Das EJPD will jetzt auch in der Schweiz einen Hackerparagraphen einführen. Die Folge wäre nicht nur die Kriminalisierung gefährlicher Hackertools (was ist das überhaupt?), sondern auch die von Exploits und Tools wie Nessus und Metasploit, welche zur Untersuchung der firmeninternen Infrastruktur auf Sicherheitslücken sehr hilfreich sind, sowie von einfachen administrativen Tools wie tcpdump, snoop (unter Solaris), wireshark und dergleichen.

Aktueller Stand

Vernehmlassungsbericht

Das heisst der Ball ist jetzt beim Parlament. Auf der Seite des Parlamentes findet man leider noch keine Infos über die nächste Session.

Problempunkte der Gesetzesvorlage

  • Lokal beschränkt: das Ausland darf weiter angreifen, dem Inland wird die Möglichkeit zur Verteidigung genommen.
  • Hilft nicht gegen IT-Sicherheitsprobleme.

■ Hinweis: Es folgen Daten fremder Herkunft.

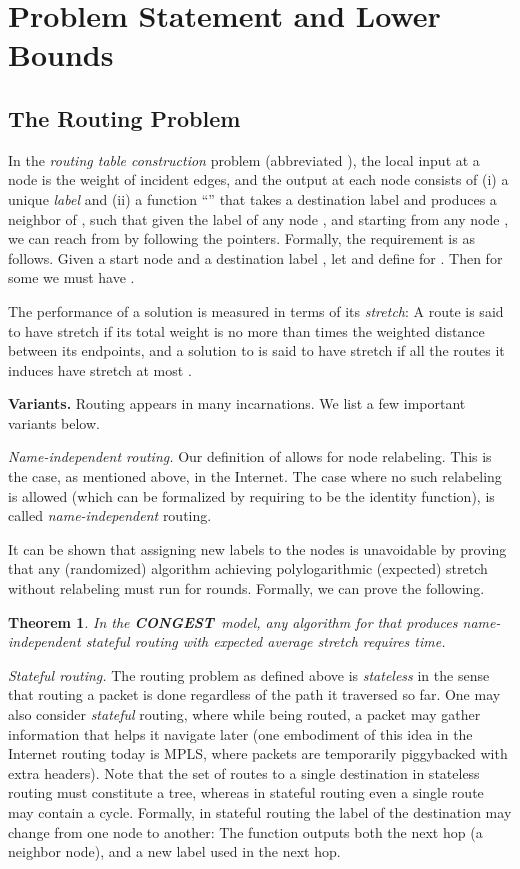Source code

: \documentclass[letterpaper,11pt]{article}
\newtheorem{theorem}{Theorem}[section]
\newcommand{\CONGEST}{\textbf{CONGEST}}
\begin{document}
\section{Problem Statement and Lower Bounds}
\label{sec:prel}
\subsection{The Routing Problem}
\label{sec:problem}
In the \emph{routing table construction} problem (abbreviated ), the local
input at a node is the weight of incident edges, and the output at each node 
consists of (i) a unique \emph{label}  and (ii) a function
``'' that takes a destination label  and produces a neighbor
of , such that given the label  of any node , and starting
from any node , we can reach  from  by following the  pointers.
Formally, the requirement is as follows. Given a start node  and a
destination label , let  and define
 for . Then for some  we must have
.

The performance of a solution is measured in terms of its \emph{stretch}: A
route is said to have stretch  if its total weight is no more than
 times the weighted distance between its endpoints, and a solution to
 is said to have stretch  if all the routes it induces have stretch
at most .

\noindent\textbf{Variants.} Routing appears in many incarnations. We list a few
important variants below.

\emph{Name-independent routing.} Our definition of 
allows for node relabeling. This is the case, as
mentioned above, in the Internet. The case where no such relabeling is allowed
(which can be formalized by requiring  to be the
identity function), is called \emph{name-independent} routing.

It can be shown that assigning new labels to the nodes is
unavoidable by proving that any (randomized) algorithm achieving polylogarithmic
(expected) stretch without relabeling must run for  rounds.
Formally, we can prove the following.
\begin{theorem}
In the \CONGEST\ model, any algorithm for  that produces
name-independent stateful routing with expected average stretch 
 requires  time.
\end{theorem}

\emph{Stateful routing.} The routing problem as defined above is
\emph{stateless} in the sense that routing a packet is done regardless of the
path it traversed so far.  One may also consider \emph{stateful} routing, where
while being routed, a packet may gather information that helps it navigate later
(one embodiment of this idea in the Internet routing today is MPLS, where
packets are temporarily piggybacked with extra headers). Note that the set of
routes to a single destination in stateless routing must constitute a tree,
whereas in stateful routing even a single route may contain a cycle. Formally,
in stateful routing the label of the destination may change from one node to
another: The  function outputs both the next hop (a neighbor node), and
a new label  used in the next hop.
\end{document}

Nur regelmässige Audits und klare Security- und Incident-Handling-Konzepte helfen.
  • Tools sind nicht spezifisch für gute und schlechte Zwecke gebaut, es kommt darauf an wie sie schlussendlich eingesetzt werden (Zum Angriff oder zur Verteidigung - Vergleich Waffe).
  • Rechtsunsicherheit steigt dramatisch aufgrund schwammiger Formulierung. (EU-Style Gesetzqualität.)
  • Tools oft zur Problemerkennung und -Behandlung in normalen Netzen notwendig (tcpdump, wireshark, zum Debuggen von z.B. MSS-Problemen).
  • Vorbild Deutschland: Exodus der IT-Sicherheitsindustrie, grösserer Datenverlust der Regierung und einiger Firmen in der Zeit danach.
  • Pikettdienst der Bundespolizei eine Lachnummer?
    • Bund als IT-Sicherheitsdienstleister: Warum nicht die bestehenden IT-Sicherheitsfirmen machen lassen?
    • Reaktiv, nicht proaktiv: es kann damit nur nach einem Einbruch aufgeräumt werden, wenn der Schaden bereits entstanden ist.
  • ...

Gesetzliches

  1. Wer ohne Bereicherungsabsicht auf dem Wege von Datenübertragungseinrichtungen unbefugterweise in ein fremdes, gegen seinen Zugriff besonders gesichertes Datenverarbeitungssystem eindringt, wird, auf Antrag, mit Freiheitsstrafe bis zu drei Jahren oder Geldstrafe bestraft.
  2. Wer Passwörter, Programme oder andere Daten, von denen er weiss oder annehmen muss, dass sie zu dem in Absatz 1 genannten Zweck verwendet werden sollen, in Verkehr bringt oder zugänglich macht, wird mit Freiheitsstrafe bis zu drei Jahren oder Geldstrafe bestraft.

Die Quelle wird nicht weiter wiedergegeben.